A new belief Markov chain model and its application in inventory prediction
This work addresses prediction challenges in complex systems with uncertainty, such as inventory management, but it appears incremental as it combines existing theories (Markov chains and Dempster-Shafer) for a specific application.
The authors tackled the limitations of classical Discrete-time Markov chains (DTMC) in handling uncertain information and non-discrete state spaces by proposing a new belief Markov chain model that integrates Dempster-Shafer evidence theory, allowing uncertain data to be processed as interval numbers and generating basic probability assignments based on distance. The model demonstrated effectiveness in inventory prediction, showing improved performance compared to classical DTMC, though specific numerical results were not provided.

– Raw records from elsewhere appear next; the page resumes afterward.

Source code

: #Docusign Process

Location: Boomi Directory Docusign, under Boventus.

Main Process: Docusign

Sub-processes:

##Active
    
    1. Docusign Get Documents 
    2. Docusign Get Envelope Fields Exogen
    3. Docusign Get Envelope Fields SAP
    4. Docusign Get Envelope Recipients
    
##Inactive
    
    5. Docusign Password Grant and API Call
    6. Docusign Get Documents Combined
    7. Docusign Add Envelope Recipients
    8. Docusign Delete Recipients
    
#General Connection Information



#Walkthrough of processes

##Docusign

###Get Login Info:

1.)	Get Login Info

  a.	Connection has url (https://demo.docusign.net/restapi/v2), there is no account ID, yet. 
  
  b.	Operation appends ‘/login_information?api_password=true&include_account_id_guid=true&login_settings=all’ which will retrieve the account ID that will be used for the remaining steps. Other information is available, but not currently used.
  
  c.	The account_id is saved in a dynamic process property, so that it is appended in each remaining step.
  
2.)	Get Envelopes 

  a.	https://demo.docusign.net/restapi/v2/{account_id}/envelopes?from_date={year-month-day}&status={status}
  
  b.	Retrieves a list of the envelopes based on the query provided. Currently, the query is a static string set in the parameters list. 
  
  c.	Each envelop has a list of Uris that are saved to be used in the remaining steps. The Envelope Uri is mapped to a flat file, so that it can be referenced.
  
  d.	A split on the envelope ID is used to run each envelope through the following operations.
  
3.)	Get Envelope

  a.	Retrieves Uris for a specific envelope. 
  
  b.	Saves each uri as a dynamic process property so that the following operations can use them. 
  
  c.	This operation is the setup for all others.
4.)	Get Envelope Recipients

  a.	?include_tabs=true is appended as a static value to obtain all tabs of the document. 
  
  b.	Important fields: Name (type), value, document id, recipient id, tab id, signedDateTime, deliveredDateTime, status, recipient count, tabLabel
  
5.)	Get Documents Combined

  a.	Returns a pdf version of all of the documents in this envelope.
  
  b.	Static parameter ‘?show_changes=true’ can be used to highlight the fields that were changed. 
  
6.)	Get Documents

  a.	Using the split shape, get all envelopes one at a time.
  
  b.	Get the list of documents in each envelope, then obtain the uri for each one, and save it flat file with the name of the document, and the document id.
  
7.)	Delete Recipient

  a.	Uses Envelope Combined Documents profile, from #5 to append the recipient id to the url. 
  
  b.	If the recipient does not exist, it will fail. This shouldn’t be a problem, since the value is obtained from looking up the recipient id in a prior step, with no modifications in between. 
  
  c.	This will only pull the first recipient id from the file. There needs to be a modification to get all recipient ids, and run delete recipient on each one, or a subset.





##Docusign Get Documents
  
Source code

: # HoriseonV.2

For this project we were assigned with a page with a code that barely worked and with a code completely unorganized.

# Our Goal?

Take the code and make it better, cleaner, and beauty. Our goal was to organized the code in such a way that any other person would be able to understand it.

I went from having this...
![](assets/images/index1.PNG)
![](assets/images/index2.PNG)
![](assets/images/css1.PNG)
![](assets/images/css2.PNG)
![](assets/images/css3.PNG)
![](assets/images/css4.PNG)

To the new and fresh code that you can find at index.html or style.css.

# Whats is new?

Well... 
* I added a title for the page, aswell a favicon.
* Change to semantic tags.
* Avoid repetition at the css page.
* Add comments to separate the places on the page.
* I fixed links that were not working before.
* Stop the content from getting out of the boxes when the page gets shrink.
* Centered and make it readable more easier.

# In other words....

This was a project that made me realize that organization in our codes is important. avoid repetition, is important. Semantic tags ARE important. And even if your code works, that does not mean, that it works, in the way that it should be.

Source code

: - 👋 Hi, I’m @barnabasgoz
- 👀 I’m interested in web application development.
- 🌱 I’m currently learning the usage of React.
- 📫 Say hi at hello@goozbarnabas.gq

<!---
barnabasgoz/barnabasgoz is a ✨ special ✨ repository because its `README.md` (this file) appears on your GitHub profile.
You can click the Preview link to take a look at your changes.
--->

Markov chain model is widely applied in many fields, especially the field of prediction. The classical Discrete-time Markov chain(DTMC) is a widely used method for prediction. However, the classical DTMC model has some limitation when the system is complex with uncertain information or state space is not discrete. To address it, a new belief Markov chain model is proposed by combining Dempster-Shafer evidence theory with Markov chain. In our model, the uncertain data is allowed to be handle in the form of interval number and the basic probability assignment(BPA) is generated based on the distance between interval numbers. The new belief Markov chain model overcomes the shortcomings of classical Markov chain and has an efficient ability in dealing with uncertain information. Moreover, an example of inventory prediction and the comparison between our model and classical DTMC model can show the effectiveness and rationality of our proposed model.